Before Jaz's bout with strongyles (strongylus vulgaris), my worming routine was pretty simple: CW Daily Continuous Wormer and ivermectin paste in April and October. It's what Dr. G recommended and that's what we did. I never had fecal egg counts done because I assumed my regimen made it unnecessary.
Pyrantel tartrate is the active ingredient in CW. It was discovered in 1966, and was found to be effective in the prevention and eradication of large and small strongyles, pinworms, and ascarids. Ivermectin (avermectin), discovered in 1975, was introduced to the veterinary market in 1981. It was found to be effective against some ectoparasites (lice, fleas and ticks) and nematodes (roundworms). These drugs became widely used because while lethal to many parasites, they have a wide margin of safety for the host mammal.

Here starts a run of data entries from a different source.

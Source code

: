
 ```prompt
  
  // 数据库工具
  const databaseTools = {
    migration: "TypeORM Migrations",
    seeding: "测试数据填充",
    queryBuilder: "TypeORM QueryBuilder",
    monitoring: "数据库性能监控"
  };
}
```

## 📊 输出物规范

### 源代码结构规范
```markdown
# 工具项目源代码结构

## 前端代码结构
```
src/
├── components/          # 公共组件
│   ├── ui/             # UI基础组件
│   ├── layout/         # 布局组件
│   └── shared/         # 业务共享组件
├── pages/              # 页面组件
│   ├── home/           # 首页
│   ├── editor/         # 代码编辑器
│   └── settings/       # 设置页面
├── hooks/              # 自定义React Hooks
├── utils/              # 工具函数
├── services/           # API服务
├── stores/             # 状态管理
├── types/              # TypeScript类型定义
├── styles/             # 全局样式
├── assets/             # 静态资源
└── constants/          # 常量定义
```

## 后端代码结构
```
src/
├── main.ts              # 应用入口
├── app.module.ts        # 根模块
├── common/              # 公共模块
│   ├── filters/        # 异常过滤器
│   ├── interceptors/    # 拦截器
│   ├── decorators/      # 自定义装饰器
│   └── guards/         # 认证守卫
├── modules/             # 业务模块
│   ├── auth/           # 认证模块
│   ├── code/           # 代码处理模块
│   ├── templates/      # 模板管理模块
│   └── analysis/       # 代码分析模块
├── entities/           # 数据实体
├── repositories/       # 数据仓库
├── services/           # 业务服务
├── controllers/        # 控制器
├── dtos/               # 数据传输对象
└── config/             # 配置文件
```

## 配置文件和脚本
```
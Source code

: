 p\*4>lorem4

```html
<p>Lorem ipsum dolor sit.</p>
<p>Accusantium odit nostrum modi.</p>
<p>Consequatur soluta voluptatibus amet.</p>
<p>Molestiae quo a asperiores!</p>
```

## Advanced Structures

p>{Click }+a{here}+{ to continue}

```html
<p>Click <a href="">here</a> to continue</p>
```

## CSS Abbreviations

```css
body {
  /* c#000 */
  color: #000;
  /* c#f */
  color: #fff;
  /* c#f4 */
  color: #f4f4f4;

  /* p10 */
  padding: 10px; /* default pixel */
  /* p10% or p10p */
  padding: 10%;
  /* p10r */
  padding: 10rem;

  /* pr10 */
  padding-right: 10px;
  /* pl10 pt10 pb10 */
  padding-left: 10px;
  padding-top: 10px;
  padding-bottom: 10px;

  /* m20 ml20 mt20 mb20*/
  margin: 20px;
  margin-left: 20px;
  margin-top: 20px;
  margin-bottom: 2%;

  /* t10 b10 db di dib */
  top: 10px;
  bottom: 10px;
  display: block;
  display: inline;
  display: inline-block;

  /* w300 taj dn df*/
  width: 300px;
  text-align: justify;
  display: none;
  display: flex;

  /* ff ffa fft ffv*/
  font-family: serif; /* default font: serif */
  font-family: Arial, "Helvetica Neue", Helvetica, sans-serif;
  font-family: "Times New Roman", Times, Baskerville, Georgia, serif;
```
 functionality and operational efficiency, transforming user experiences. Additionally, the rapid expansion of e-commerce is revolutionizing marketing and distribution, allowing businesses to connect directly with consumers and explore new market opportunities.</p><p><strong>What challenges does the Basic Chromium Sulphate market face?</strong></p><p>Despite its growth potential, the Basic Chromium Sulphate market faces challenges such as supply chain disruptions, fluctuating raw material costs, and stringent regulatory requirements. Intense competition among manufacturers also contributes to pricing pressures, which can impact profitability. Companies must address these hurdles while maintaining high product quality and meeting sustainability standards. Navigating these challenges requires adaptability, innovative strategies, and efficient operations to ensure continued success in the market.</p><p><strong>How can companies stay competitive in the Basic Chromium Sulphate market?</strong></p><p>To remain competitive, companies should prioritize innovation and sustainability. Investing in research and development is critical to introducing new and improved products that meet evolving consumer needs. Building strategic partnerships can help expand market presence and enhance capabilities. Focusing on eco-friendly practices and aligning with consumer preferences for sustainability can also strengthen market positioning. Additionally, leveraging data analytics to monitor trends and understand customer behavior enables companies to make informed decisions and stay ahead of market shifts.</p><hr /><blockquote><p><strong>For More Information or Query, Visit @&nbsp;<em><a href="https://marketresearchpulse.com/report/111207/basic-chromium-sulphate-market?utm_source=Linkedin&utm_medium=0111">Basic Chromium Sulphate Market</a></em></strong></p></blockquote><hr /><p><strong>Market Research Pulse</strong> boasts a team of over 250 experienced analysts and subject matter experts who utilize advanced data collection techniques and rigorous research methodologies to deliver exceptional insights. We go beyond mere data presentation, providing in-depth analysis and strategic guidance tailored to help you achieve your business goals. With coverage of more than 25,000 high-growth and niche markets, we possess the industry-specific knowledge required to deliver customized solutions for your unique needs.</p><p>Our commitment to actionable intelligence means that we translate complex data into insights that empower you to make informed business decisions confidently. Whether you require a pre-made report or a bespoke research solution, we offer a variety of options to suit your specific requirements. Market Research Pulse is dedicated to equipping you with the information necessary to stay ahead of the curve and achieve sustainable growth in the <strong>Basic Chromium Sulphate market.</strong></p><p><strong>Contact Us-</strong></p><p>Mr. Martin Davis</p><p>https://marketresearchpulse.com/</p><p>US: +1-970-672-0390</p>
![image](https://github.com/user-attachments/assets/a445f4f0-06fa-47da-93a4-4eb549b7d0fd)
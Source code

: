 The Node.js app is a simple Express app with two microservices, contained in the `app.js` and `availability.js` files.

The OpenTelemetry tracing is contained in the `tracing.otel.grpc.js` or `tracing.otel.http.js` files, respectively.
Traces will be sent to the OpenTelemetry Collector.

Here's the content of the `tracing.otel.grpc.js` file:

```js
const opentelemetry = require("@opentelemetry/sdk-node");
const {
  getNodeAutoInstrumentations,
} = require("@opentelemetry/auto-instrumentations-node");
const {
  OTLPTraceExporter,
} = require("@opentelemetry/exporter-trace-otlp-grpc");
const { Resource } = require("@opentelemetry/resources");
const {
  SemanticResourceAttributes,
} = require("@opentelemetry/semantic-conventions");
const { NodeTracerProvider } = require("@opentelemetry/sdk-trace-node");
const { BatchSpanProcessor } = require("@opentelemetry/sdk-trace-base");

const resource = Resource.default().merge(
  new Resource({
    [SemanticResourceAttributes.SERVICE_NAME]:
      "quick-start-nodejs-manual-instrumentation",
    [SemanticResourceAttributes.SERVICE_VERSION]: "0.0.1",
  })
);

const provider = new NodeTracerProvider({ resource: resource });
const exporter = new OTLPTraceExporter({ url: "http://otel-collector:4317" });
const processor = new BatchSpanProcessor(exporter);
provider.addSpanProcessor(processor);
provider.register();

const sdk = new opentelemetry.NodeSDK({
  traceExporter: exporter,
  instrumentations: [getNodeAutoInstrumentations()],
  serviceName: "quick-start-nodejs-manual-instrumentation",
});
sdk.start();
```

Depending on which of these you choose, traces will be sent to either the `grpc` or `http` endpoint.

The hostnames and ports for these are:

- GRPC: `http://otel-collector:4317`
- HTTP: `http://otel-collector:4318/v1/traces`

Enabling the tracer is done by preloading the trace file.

The widespread use of this limited array of drugs has created the same dilemma as the overuse of antibiotics and antibacterials in humans — resistance. That's how Jaz, despite being dewormed religiously since he was a foal, ended up with a belly full of parasites. Large strongyles (strongylus vulgaris — read about it here and here) was thought to have been eradicated, which contributed to the delay in Jaz's diagnosis.
David Pugh, DVM, MS, DACT, DACVN, of Fort Dodge Animal Health, has studied anthelmintic resistance. He says that the problem is, no dewormer kills all targeted parasites (emphasis added):
"Obviously, parasites should be controlled when they negatively affect the horses’ health. But the formulas of the past (monthly or bimonthly administration of anthelmintics), although historically effective, have contributed to the level of anthelmintic resistance that now threatens modern horse production ...Simply put, Dr. Pugh's solution (read the full article here) to anthelmintic resistance is "less frequent deworming or (by) using an anthelmintic less frequently and only giving it to a portion of the horse population on any given farm or facility". The first part of his solution flies in the face of conventional veterinary wisdom that says to deworm more frequently, not less. But Dr. Pugh makes sense.
The more frequently the animal is dewormed with a particular class of anthelmintic, the greater potential for survival of an increased number of parasites that are not killed by that particular agent. Thus, a genetic shift or selection for parasites not killed by the particular class of dewormer occurs. On a farm, if all animals are dewormed frequently, then parasite resistance in all or most horses on a particular farm may occur."
Dr. E, the vet who diagnosed and treated Jaz's strongyles, subscribes to the rotational school of thought, though he does recommend bi-monthly deworming. Here is Dr. E's rotational schedule for Texas horses 1 year and older. I have not included the schedule for foals, weanlings, and broodmares.
January — ivermectin (1ml/100 lbs body weight)
March — oxibendazole paste (e.g., Anthelcide)
May — oxibendazole paste
July — ivermectin
September — oxibendazole paste
November — oxibendazole paste
January — moxidectin paste (e.g., Quest)
March — double dose pyrantel pamoate— 12 ml/100 lbs body weight (e.g., Strongid)
May — standard dose pyrantel pamoate
July — moxidectin paste
September — double dose pyrantel pamoate
November — moxidectin paste
The keys to this rotation are the January and July treatments. Dr. E says that most parasites on the ground will die during those periods in Texas because of the extreme temperatures. That means all the parasites are camped out in the horse's gut. I will follow this schedule, but rather than using a straight ivermectin paste, I will use one that also contains praziquantel (e.g., Zimectrin Gold or Equimax). Interestingly, Dr. E also said he "doesn't have a problem with" the continued use of a daily wormer. I will also have fecal egg counts done at least once a year, as part of their annual wellness exam.
My take-away from Dr. Pugh's article is that anthelmintic resistance is more or less inevitable, and the best we can hope for is to slow its onset until the invention of another array of drugs.